Stored records:
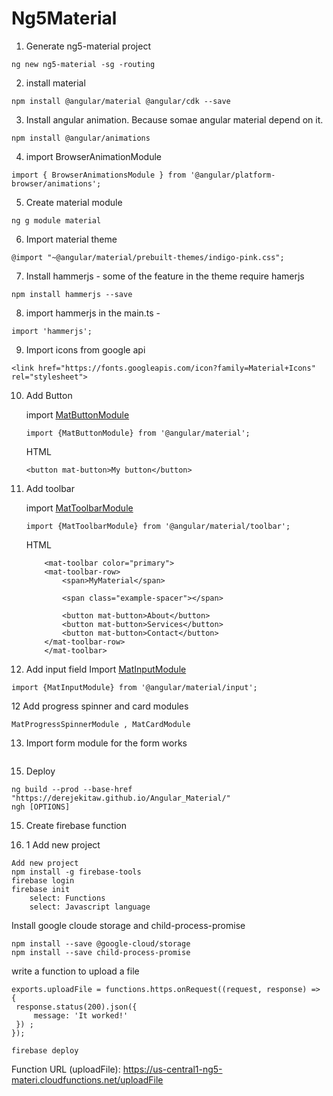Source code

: # Ng5Material

1. Generate ng5-material project
```
ng new ng5-material -sg -routing
```

2. install material
```
npm install @angular/material @angular/cdk --save
```

3. Install angular animation. Because somae angular material depend on it.
```
npm install @angular/animations
```
4. import BrowserAnimationModule
```
import { BrowserAnimationsModule } from '@angular/platform-browser/animations';
```

5. Create material module
```
ng g module material
```

6. Import material theme 
```
@import "~@angular/material/prebuilt-themes/indigo-pink.css";
```

7. Install hammerjs - some of the feature in the theme require hamerjs
```
npm install hammerjs --save
```

8. import hammerjs in the main.ts - 
```
import 'hammerjs';
```

9. Import icons from google api
```
<link href="https://fonts.googleapis.com/icon?family=Material+Icons" rel="stylesheet">
```

10. Add Button

    import [MatButtonModule](https://material.angular.io/components/button/api)
    ```
    import {MatButtonModule} from '@angular/material';
    ```
    HTML
    ```
    <button mat-button>My button</button>
    ```

11. Add toolbar

    import [MatToolbarModule](https://material.angular.io/components/toolbar/api)
    ```
    import {MatToolbarModule} from '@angular/material/toolbar';
    ```
    HTML
    ```
        <mat-toolbar color="primary">
        <mat-toolbar-row>
            <span>MyMaterial</span>

            <span class="example-spacer"></span>
            
            <button mat-button>About</button>
            <button mat-button>Services</button>
            <button mat-button>Contact</button>
        </mat-toolbar-row>
        </mat-toolbar>
    ```

12. Add input field
Import [MatInputModule](https://material.angular.io/components/input/api)
```
import {MatInputModule} from '@angular/material/input';
```

12 Add progress spinner and card modules

```
MatProgressSpinnerModule , MatCardModule
```

13. Import form module for the form works
```

```

15. Deploy
```
ng build --prod --base-href "https://derejekitaw.github.io/Angular_Material/"
ngh [OPTIONS]
```

15. Create firebase function

15. 1 Add new project
```
Add new project
npm install -g firebase-tools
firebase login
firebase init
    select: Functions
    select: Javascript language
```
Install google cloude storage and child-process-promise
```
npm install --save @google-cloud/storage
npm install --save child-process-promise
```
write a function to upload a file
```
exports.uploadFile = functions.https.onRequest((request, response) => {
 response.status(200).json({
     message: 'It worked!'
 }) ;
});
```

```
firebase deploy
```
Function URL (uploadFile): https://us-central1-ng5-materi.cloudfunctions.net/uploadFile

EXERCISE DETAILS
What lines in the entries above hold "https"? Copy every one.

SOLUTION TO THIS EXERCISE
<link href="https://fonts.googleapis.com/icon?family=Material+Icons" rel="stylesheet">
    import [MatButtonModule](https://material.angular.io/components/button/api)
    import [MatToolbarModule](https://material.angular.io/components/toolbar/api)
Import [MatInputModule](https://material.angular.io/components/input/api)
ng build --prod --base-href "https://derejekitaw.github.io/Angular_Material/"
exports.uploadFile = functions.https.onRequest((request, response) => {
Function URL (uploadFile): https://us-central1-ng5-materi.cloudfunctions.net/uploadFile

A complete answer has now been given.